Children of BOTH sexes on the other hand are incredibly vulnerable to the disturbing and disgusting influence that both men and women are responsible for in these very evil times. Women in the media play a particularly big role in sending sexual messages to young children of both genders by CHOOSING to pose seductively for magazines, participate in nude scenes, dance around half naked in music videos, etc. Men may be involved in these projects but the women are EQUALLY involved by CHOOSING to participate. The encouragement and attention they get from men is not an excuse for their choices.
I wholeheartedly agree that God intends men to be leaders and therefore be the ones to address issues such as porn in the church, but that does not make men solely responsible for the damage that porn and other sexually explicit material is causing. And we won’t get anywhere unless we address what men and women are doing wrong to perpetuate these issues.
Women are NOT poor little brainless creatures who can’t help but be influenced by men who want to turn them into perverts. I assure you, there are women out there with plans of their own to ensnare men for their own selfish purposes.

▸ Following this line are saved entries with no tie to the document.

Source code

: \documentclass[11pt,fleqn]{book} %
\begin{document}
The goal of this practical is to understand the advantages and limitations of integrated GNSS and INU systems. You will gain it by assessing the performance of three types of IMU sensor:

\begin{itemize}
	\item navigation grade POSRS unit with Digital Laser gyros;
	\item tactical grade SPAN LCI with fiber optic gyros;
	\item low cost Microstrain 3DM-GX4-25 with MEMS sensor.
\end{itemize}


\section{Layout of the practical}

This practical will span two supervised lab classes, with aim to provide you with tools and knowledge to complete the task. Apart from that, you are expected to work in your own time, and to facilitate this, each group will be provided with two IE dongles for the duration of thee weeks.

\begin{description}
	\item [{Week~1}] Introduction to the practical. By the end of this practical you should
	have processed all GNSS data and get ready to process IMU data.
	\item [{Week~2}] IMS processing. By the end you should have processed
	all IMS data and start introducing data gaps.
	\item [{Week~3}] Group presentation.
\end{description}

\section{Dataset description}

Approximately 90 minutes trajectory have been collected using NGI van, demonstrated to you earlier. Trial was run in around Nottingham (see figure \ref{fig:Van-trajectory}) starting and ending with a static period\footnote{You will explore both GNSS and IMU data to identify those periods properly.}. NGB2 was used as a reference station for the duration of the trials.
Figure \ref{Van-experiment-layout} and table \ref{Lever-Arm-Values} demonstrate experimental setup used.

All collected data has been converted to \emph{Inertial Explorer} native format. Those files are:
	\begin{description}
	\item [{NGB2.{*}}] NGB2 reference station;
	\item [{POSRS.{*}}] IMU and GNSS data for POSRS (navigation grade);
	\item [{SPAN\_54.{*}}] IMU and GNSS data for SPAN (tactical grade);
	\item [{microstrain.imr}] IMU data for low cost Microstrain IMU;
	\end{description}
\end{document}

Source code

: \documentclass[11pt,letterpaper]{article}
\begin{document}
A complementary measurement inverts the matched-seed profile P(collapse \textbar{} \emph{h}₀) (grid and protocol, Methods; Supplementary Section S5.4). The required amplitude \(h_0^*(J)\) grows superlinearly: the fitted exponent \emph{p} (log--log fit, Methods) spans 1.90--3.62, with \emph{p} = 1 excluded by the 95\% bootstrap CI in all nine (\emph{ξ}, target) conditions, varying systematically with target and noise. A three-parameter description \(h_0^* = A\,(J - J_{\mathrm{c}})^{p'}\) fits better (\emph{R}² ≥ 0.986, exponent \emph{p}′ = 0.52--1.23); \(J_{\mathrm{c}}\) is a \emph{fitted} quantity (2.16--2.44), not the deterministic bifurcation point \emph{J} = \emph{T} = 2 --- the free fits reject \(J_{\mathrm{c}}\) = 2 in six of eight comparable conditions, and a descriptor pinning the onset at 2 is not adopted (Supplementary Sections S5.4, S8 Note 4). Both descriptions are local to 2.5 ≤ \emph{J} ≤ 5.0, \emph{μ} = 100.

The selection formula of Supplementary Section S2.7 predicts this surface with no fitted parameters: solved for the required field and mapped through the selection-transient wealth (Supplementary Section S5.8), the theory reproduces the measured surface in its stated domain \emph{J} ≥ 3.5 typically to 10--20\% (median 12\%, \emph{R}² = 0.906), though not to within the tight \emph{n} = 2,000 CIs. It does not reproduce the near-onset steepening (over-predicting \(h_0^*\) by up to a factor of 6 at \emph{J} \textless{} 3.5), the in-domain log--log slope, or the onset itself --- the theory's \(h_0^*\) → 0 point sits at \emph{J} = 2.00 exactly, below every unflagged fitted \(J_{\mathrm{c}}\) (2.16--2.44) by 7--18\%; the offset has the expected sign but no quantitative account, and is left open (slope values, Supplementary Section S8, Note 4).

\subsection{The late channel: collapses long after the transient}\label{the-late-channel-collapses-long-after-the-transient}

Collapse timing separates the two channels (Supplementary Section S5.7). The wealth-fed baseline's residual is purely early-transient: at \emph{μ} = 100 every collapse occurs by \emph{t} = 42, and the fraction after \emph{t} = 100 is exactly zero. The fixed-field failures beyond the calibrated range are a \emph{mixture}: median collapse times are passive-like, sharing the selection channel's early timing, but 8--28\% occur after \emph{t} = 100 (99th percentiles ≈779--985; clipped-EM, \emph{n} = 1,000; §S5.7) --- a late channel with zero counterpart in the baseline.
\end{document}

Bev…I strongly agree with you as well. ….men need to change first
I have had men try to convince me that lesbians are more acceptable than gays because women’s bodies are more attractive than a mans? Really? So….I was told it should be more natural for me to fantasize about women than a man about a man? Really? …..I can’t believe the average person cannot see it!!!! What’s on the billboards/commercials/Ads/movie/sitcoms/magazine…..what is SHOVED down our throats every DAY! Images of women….not men…..with sexy looks, open mouths biting into a Taco Bell burrito, biting my into a burger, etc….we have been programmed by society to think the way men want us to think…..yes I will sound like a feminist right now..but only to someone who fails to see the truth….perversion of sex and distorting it will never change ….unless men ….especially men in leadership change it first by recognizing women not only as a being MADE FOR ADAM
Bev,
It may be helpful if you didn’t use the language in your response towards people who struggle with pornography. Calling these people, “sick, perverted, etc.” doesn’t help. One of the problems that men and women who struggle with this have is that they feel dirty, sick, not valued or respected, etc.” When those words are used against them, it only makes them more discouraged and even more likely to fall into sexual sin. In a word, they feel shame- just what this article is about. If we can celebrate their sexuality and not make them feel like they are just “perverts” we can help them look at this problem in a new light.
Besides, it sounds like Lisa probably would have at some point had this problem with pornography if a man introduced it to her or not. Nearly everyone will eventually come across, just like her grandfather came across it at some point in his life. So we can hope that Lisa’s grandfather will eventually find freedom also, and not perpetuate this sin to others.